6. Translation Services for Presenters: In order to diversify public health discourse to ensure that a range of professional and community health advocates are able to share their data, lived experience, and suggested interventions, translation services for presenters and audience members must be a cornerstone of public health work. When we require people whose primary language isn’t English to speak and understand English in order to have a seat at the public health discourse table, we severely limit not only who can participate but also the important nuances of language and storytelling that get lost in translation.

7. Language That Doesn’t Pathologize: For the most part, as a culture, we do not know how to talk about people who don’t look or live like us in a way that doesn’t negatively judge their choices and consistently re-insult their group. Language like “these people” or “those women” as opposed to “the people in our program” or “the women in our community” affect not only the information being delivered but also the way it’s being heard by your audience. Using intentionally kind, humanizing, and inclusive language is one of the ways that we can avoid polarizing and pathologizing communities.
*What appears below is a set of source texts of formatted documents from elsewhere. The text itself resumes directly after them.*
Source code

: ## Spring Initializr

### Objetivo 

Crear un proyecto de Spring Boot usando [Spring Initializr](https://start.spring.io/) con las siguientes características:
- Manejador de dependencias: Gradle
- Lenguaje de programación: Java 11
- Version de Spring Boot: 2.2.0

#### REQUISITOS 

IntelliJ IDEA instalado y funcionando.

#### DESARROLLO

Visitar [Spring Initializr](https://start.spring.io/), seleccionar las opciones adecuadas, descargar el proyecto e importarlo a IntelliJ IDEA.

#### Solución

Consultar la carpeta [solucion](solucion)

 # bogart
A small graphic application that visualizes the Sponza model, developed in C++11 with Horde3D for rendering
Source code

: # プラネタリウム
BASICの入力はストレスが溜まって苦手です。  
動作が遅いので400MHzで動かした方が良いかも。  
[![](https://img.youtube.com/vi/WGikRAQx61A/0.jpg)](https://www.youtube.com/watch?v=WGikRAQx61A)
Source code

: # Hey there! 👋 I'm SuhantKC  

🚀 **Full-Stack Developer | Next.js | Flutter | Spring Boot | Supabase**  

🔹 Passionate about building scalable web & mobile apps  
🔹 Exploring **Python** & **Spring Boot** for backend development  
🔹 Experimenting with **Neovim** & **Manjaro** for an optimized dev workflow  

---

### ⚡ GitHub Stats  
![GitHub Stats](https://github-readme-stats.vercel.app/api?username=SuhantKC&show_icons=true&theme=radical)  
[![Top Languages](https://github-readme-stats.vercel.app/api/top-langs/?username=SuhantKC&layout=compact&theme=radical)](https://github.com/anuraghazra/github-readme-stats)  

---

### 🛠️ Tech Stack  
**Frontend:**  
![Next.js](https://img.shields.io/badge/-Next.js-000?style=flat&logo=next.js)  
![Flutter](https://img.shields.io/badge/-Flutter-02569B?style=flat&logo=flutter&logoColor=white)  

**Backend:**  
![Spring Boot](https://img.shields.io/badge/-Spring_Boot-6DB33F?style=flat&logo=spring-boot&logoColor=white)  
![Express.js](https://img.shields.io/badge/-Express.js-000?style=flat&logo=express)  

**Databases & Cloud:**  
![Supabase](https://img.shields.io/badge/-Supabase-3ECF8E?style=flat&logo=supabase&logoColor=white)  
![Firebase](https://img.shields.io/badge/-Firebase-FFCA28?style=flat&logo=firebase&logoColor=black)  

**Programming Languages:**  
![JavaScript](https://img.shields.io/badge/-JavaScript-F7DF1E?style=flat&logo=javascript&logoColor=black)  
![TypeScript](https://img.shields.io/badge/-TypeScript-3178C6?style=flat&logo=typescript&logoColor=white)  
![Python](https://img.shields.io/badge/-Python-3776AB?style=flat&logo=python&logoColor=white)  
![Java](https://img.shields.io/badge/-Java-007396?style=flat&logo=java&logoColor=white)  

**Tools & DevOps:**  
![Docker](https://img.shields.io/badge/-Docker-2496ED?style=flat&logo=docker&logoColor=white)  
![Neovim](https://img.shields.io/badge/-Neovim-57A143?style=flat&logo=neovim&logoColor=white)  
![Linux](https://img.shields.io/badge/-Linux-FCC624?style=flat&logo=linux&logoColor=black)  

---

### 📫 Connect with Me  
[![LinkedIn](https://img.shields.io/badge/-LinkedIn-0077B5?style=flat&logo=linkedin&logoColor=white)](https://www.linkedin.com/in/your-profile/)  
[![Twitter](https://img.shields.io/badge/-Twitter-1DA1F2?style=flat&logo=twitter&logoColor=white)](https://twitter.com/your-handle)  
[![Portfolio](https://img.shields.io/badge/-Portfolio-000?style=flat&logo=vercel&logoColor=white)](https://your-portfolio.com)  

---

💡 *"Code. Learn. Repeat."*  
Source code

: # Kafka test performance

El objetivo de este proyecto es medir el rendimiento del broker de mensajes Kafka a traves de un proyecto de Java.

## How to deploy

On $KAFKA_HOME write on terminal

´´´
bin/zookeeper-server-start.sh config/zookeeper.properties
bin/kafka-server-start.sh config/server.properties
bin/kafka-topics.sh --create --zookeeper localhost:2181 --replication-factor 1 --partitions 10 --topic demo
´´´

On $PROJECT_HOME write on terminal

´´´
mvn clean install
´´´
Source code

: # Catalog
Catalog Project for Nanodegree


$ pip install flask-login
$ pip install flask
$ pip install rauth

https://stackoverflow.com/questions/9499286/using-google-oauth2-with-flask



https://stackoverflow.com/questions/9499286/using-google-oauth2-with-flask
8. Always Ground Data and Interventions in Historic and Cultural Context: As a field, public health does not require researchers and practitioners to talk about or address health disparities and health outcomes in relationship to what was happening in (or to) marginalized communities multigenerationally. Although the field has evolved to acknowledge health disparities and social determinants of health, this failure to ground our studies, presentations, and findings in the historical context that communities with the highest health disparity rates have contended with over generations, results in our research and interventions being deeply flawed and inherently racist, intended or not. An example of this is in our approach to and framing of the breastfeeding disparity rates between Black and white mothers in the United States. In the absence of a historic and cultural context of Black women breastfeeding in America, it’s easy to focus on the disparity rates but impossible to address them or acknowledge the community’s strengths. The health needs that people have do not occur in a vacuum; they always occur within a cultural and historical context.

9. Lived Experience: Who better to articulate a life than the person living it? Lived experience ensures that the details that will be noted and recounted are prioritized based on experience, not theory, and that the stories that are told come from primary sources. In order for public health to shift from an ivory tower or missionary model to one that centers equity lived experience must begin to hold as much weight as academic training, and the voices of people who bring both sets of knowledge to the table must be amplified.

10. Have the People Most Affected at the Table: I saw a t-shirt at this year’s APHA conference that read, “Keep the public in public health.” Without child care, translation services, cross-cultural professional dialogue, non-pathologizing language, and the amplification of community members and professionals with lived experience, we can be sure that the public (i.e. populations most affected) won’t make it to the table of public health discourse or leadership. In order to have the public present, we have to address the ways that we make public health elitist and how that limits who can contribute to this work. It’s not enough to say “equity”; our practices and frameworks must ensure it.

If public health professionals, curricula, and leading associations and organizations are willing to include what’s missing in our framework, we may actually be able to partner with communities in ways that permanently improve the conditions that we are charged with addressing. Shifting our framework will help address these problems by disrupting the conditions—including our own biases—that perpetuate them.